Knowing that I’m still pretty new to VHDL and working with FPGA systems in general at this level, I decided to develop my own UART implementation. Some may roll their eyes at this, knowing there are plenty out there, and even constructs to utilize real hardware on the Spartan 6 FPGA I’m using; but I’m a fan of learning by doing.

Serial Communications

What I’m implementing is a transmitter and receiver which can operate at any baud rate, with 8 data bits, no parity and 1 stop bit. It should be able to communicate over a COM post to a PC, or to another UART. It’s working at Logic-Level voltages, which is very important – you need to use a logic level USB-Serial cable for this. Using an RS232 serial will damage things if it uses the higher voltages specified.

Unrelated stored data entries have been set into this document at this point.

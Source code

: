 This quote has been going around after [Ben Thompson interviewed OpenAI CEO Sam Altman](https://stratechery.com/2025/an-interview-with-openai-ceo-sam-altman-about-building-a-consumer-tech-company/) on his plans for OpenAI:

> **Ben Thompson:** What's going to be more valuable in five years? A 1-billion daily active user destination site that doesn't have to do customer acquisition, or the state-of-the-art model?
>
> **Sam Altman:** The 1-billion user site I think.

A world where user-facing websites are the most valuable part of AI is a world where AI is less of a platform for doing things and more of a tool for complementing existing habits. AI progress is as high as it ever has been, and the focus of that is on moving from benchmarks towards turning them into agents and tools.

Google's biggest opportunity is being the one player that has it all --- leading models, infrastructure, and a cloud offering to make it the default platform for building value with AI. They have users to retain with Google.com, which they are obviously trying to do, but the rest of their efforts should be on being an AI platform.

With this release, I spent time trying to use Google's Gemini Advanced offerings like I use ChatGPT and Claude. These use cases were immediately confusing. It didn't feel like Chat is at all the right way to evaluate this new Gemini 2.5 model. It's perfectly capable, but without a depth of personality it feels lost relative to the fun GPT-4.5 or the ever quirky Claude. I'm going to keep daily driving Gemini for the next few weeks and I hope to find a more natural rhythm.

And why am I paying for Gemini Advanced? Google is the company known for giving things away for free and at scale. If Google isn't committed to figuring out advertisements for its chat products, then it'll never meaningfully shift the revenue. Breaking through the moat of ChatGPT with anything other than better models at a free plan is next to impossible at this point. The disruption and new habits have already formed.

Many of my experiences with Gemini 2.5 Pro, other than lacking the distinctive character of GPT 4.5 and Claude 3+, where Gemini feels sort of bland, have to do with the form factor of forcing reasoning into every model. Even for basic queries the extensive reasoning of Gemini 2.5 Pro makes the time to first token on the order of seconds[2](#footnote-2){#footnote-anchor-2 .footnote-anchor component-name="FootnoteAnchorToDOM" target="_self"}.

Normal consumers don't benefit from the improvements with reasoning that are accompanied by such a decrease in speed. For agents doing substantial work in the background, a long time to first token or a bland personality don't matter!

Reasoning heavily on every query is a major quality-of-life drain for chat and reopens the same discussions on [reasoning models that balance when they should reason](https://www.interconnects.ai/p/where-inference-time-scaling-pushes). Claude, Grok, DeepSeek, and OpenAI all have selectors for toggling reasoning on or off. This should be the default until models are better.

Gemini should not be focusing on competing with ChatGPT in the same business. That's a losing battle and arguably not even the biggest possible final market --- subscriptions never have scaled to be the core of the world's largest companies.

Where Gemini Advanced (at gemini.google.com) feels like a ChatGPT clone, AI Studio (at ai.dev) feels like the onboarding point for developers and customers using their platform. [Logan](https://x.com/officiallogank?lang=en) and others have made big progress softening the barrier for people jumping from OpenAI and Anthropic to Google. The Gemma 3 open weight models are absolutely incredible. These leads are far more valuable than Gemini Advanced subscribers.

Looking at how we transmit, the waveform looks as follows:

txAssuming that the ‘baud’ clock is running at the correct frequency we require, you can see that it’s fairly simple how all of this works. The idle state for the TX line is always logic high. This may seem weird, but historically the distances the wires crossed meant they were susceptible to damage, and having the idle state high meant if any problem occurred with the physical wires, you’d know about it very quickly.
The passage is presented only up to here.